Etats-Unis : cinq ans de prison pour une lanceuse d’alerte

publié le 24 août 2018 à 19h56

Elle est la première lanceuse d'alerte de l'ère Trump jugée au titre de l'Espionage Act, cette loi désormais centenaire utilisée sous Obama pour poursuivre Chelsea Manning et Edward Snowden. Jeudi, Reality Winner, 26 ans, a été condamnée à cinq ans et trois mois de prison par un tribunal de Géorgie pour avoir transmis à la presse un document classifié sur des tentatives de piratage attribuées à la Russie. Soit «la sentence la plus lourde jamais prononcée contre la source d'un média dans un tribunal fédéral», relève la Freedom of the Press Foundation.

Le 5 juin 2017, le site d'investigation américain The Intercept révélait le contenu d'un rapport confidentiel émanant de la NSA. Daté du mois précédent, ce document détaille la façon dont des pirates informatiques ont visé des administrations et des systèmes informatiques d'organisation des scrutins.

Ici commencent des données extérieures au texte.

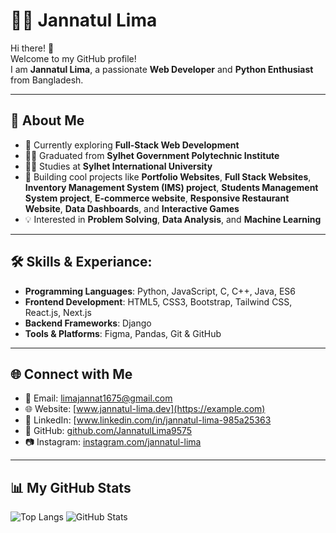# 👩‍💻 Jannatul Lima  

Hi there! 👋  
Welcome to my GitHub profile!  
I am **Jannatul Lima**, a passionate **Web Developer** and **Python Enthusiast** from Bangladesh.

---

## 🚀 About Me  

- 🌱 Currently exploring **Full-Stack Web Development**  
- 👩‍🎓 Graduated from **Sylhet Government Polytechnic Institute**
- 👩‍🎓 Studies at **Sylhet International University** 
- 💼 Building cool projects like **Portfolio Websites**, **Full Stack Websites**, **Inventory Management System (IMS) project**, **Students Management System project**, **E-commerce website**, **Responsive Restaurant Website**, **Data Dashboards**, and **Interactive Games**  
- 💡 Interested in **Problem Solving**, **Data Analysis**, and **Machine Learning**  

---

## 🛠️ Skills & Experiance: 
- **Programming Languages**: Python, JavaScript, C, C++, Java, ES6  
- **Frontend Development**: HTML5, CSS3, Bootstrap, Tailwind CSS, React.js, Next.js  
- **Backend Frameworks**: Django  
- **Tools & Platforms**: Figma, Pandas, Git & GitHub  

---

## 🌐 Connect with Me  
- 📧 Email: [limajannat1675@gmail.com](mailto:limajannat1675@gmail.com)  
- 🌐 Website: [www.jannatul-lima.dev](https://example.com)  
- 💼 LinkedIn: [www.linkedin.com/in/jannatul-lima-985a25363
- 🖤 GitHub: [github.com/JannatulLima9575](https://github.com/JannatulLima9575)  
- 📷 Instagram: [instagram.com/jannatul-lima](https://www.instagram.com/roselune_1675/)  

---

## 📊 My GitHub Stats  
![Top Langs](https://github-readme-stats.vercel.app/api/top-langs/?username=JannatulLima9575&layout=compact&theme=radical)     ![GitHub Stats](https://github-readme-stats.vercel.app/api?username=JannatulLima9575&show_icons=true&theme=tokyonight)  
 
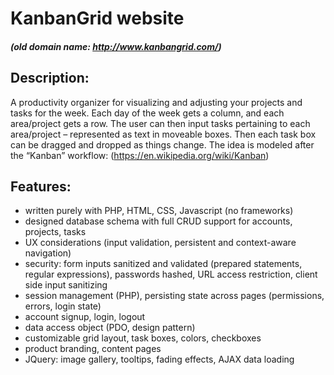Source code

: # KanbanGrid website
##### (old domain name: http://www.kanbangrid.com/)

## Description:
A productivity organizer for visualizing and adjusting your projects and tasks for the week. 
Each day of the week gets a column, and each area/project gets a row. The user can then input tasks pertaining to each area/project – represented as text in moveable boxes. Then each task box can be dragged and dropped as things change.
The idea is modeled after the “Kanban” workflow: (https://en.wikipedia.org/wiki/Kanban)

## Features:
* written purely with PHP, HTML, CSS, Javascript (no frameworks)
* designed database schema with full CRUD support for accounts, projects, tasks
* UX considerations (input validation, persistent and context-aware navigation)
* security: form inputs sanitized and validated (prepared statements, regular expressions), passwords hashed, URL access restriction, client side input sanitizing
* session management (PHP), persisting state across pages (permissions, errors, login state)
* account signup, login, logout
* data access object (PDO, design pattern)
* customizable grid layout, task boxes, colors, checkboxes
* product branding, content pages
* JQuery: image gallery, tooltips, fading effects, AJAX data loading 
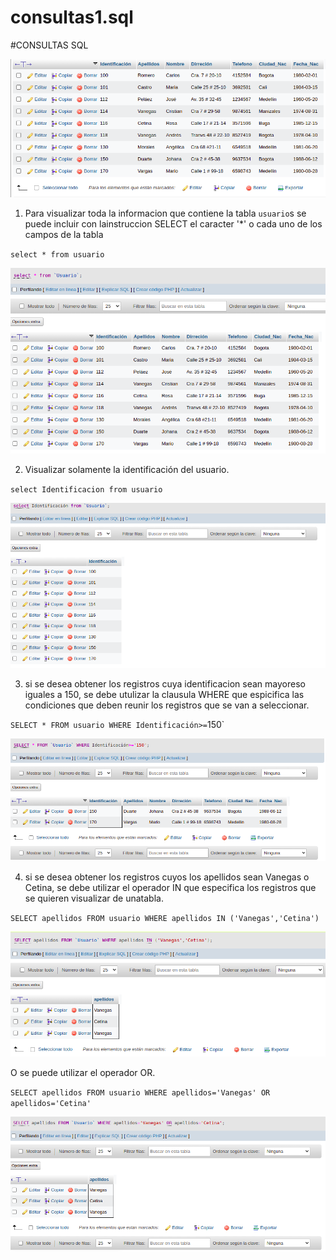 # consultas1.sql

#CONSULTAS SQL

![tabla usuario](img/tabla%20usuario.png "tabla usuario")

1. Para visualizar toda la informacion que contiene la tabla `usuario`s se puede incluir con lainstruccion SELECT el caracter '*' o cada uno de los campos de la tabla

`select * from usuario`

![consulta 1](img/consulta1.png "consulta 1")

2. Visualizar solamente la identificación del usuario.

`select Identificacion from usuario`

![consulta 2](img/consulta2.png "consulta 2")

3. si se desea obtener los registros cuya identificacion sean mayoreso iguales a 150, se debe utulizar la clausula WHERE que espicifica las condiciones que deben reunir los registros que se van a seleccionar.

`SELECT * FROM usuario WHERE Identificación>=`150`

![consulta 3](img/consulta3.png "consulta 3")

4. si se desea obtener los registros cuyos los apellidos sean Vanegas o Cetina, se debe utilizar el operador IN que especifica los registros que se quieren visualizar de unatabla.

`SELECT apellidos FROM usuario WHERE apellidos IN ('Vanegas','Cetina')`

![consulta 4](img/consulta4.png "consulta 4")

O se puede utilizar el operador OR.

`SELECT apellidos FROM usuario WHERE apellidos='Vanegas' OR apellidos='Cetina'`

![consulta 4_2](img/consulta4_2.png "consulta 4_2")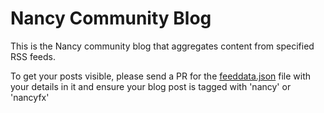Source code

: Nancy Community Blog
=========

This is the Nancy community blog that aggregates content from specified RSS feeds.

To get your posts visible, please send a PR for the [feeddata.json](https://github.com/NancyFx/Nancy.Blog/blob/master/src/Nancy.Blog/feeddata.json) file with your details in it and ensure your blog post is tagged with 'nancy' or 'nancyfx'
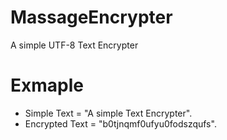# MassageEncrypter
A simple UTF-8 Text Encrypter

# Exmaple
- Simple Text = "A simple Text Encrypter".
- Encrypted Text = "b0tjnqmf0ufyu0fodszqufs".

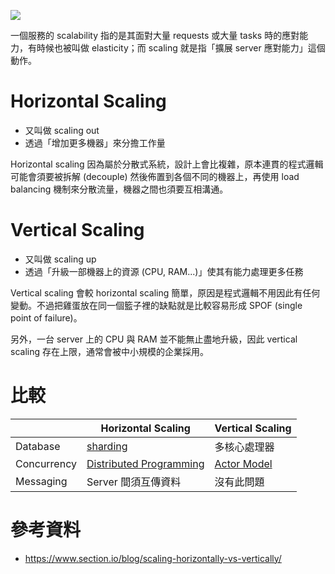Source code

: ![](<https://raw.githubusercontent.com/Jamison-Chen/KM-software/master/img/horizontal-scaling-vs-vertical-scaling.png>)

一個服務的 scalability 指的是其面對大量 requests 或大量 tasks 時的應對能力，有時候也被叫做 elasticity；而 scaling 就是指「擴展 server 應對能力」這個動作。

# Horizontal Scaling

- 又叫做 scaling out
- 透過「增加更多機器」來分擔工作量

Horizontal scaling 因為屬於分散式系統，設計上會比複雜，原本連貫的程式邏輯可能會須要被拆解 (decouple) 然後佈置到各個不同的機器上，再使用 load balancing 機制來分散流量，機器之間也須要互相溝通。

# Vertical Scaling

- 又叫做 scaling up
- 透過「升級一部機器上的資源 (CPU, RAM...)」使其有能力處理更多任務

Vertical scaling 會較 horizontal scaling 簡單，原因是程式邏輯不用因此有任何變動。不過把雞蛋放在同一個籃子裡的缺點就是比較容易形成 SPOF (single point of failure)。

另外，一台 server 上的 CPU 與 RAM 並不能無止盡地升級，因此 vertical scaling 存在上限，通常會被中小規模的企業採用。

# 比較

| |Horizontal Scaling|Vertical Scaling|
|---|---|---|
|Database|[sharding](</Database/Sharding vs. Partitioning.md#Sharding>)|多核心處理器|
|Concurrency|[Distributed Programming](</System Design/Distributed Programming.md>)|[Actor Model](</System Design/Actor Model.md>)|
|Messaging|Server 間須互傳資料|沒有此問題|

# 參考資料

- <https://www.section.io/blog/scaling-horizontally-vs-vertically/>
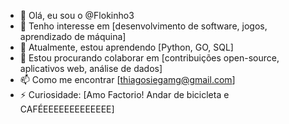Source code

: - 👋 Olá, eu sou o @Flokinho3
- 👀 Tenho interesse em [desenvolvimento de software, jogos, aprendizado de máquina]
- 🌱 Atualmente, estou aprendendo [Python, GO, SQL]
- 💞️ Estou procurando colaborar em [contribuições open-source, aplicativos web, análise de dados]
- 📫 Como me encontrar [thiagosiegamg@gmail.com]
- ⚡ Curiosidade: [Amo Factorio! Andar de bicicleta e CAFÉEEEEEEEEEEEEE]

Une activité que l'agence américaine attribue au renseignement militaire russe, le GRU, déjà accusé d'avoir piraté le Comité national démocrate en 2016. Moins d'une heure après la parution de l'article, le département de la Justice annonçait la mise en examen de Reality Winner, employée de Pluribus International, un sous-traitant du renseignement américain, l'accusant d'avoir transmis à un média un document classifié, ce qu'elle a reconnu.

En juin, l'équipe de défense de Winner a négocié un accord de plaider coupable. Jeudi, la jeune femme a dit assumer «l'entière responsabilité» de ce qu'elle a qualifié d'«erreur incontestable». Les procureurs l'ont accusée d'avoir «causé un dommage exceptionnellement grave à la sécurité nationale». Une assertion que les soutiens de Winner ne sont pas les seuls à réfuter. «Personne n'a été mis en danger, personne n'a vu son identité révélée, les Russes ont juste appris que lorsqu'ils s'introduisent dans nos systèmes, nous sommes capables de les repérer, ce qu'ils savaient déjà, estime l'ancien avocat au département de la Justice Robert Cattanach, cité par le New York Times. Ce genre de condamnation est destiné à avoir un effet dissuasif.» Vendredi, le président Donald Trump a réagi par un tweet, estimant que les faits commis par la jeune femme n'étaient que de la «petite bière» au regard de ceux qu'il reproche à Hillary Clinton.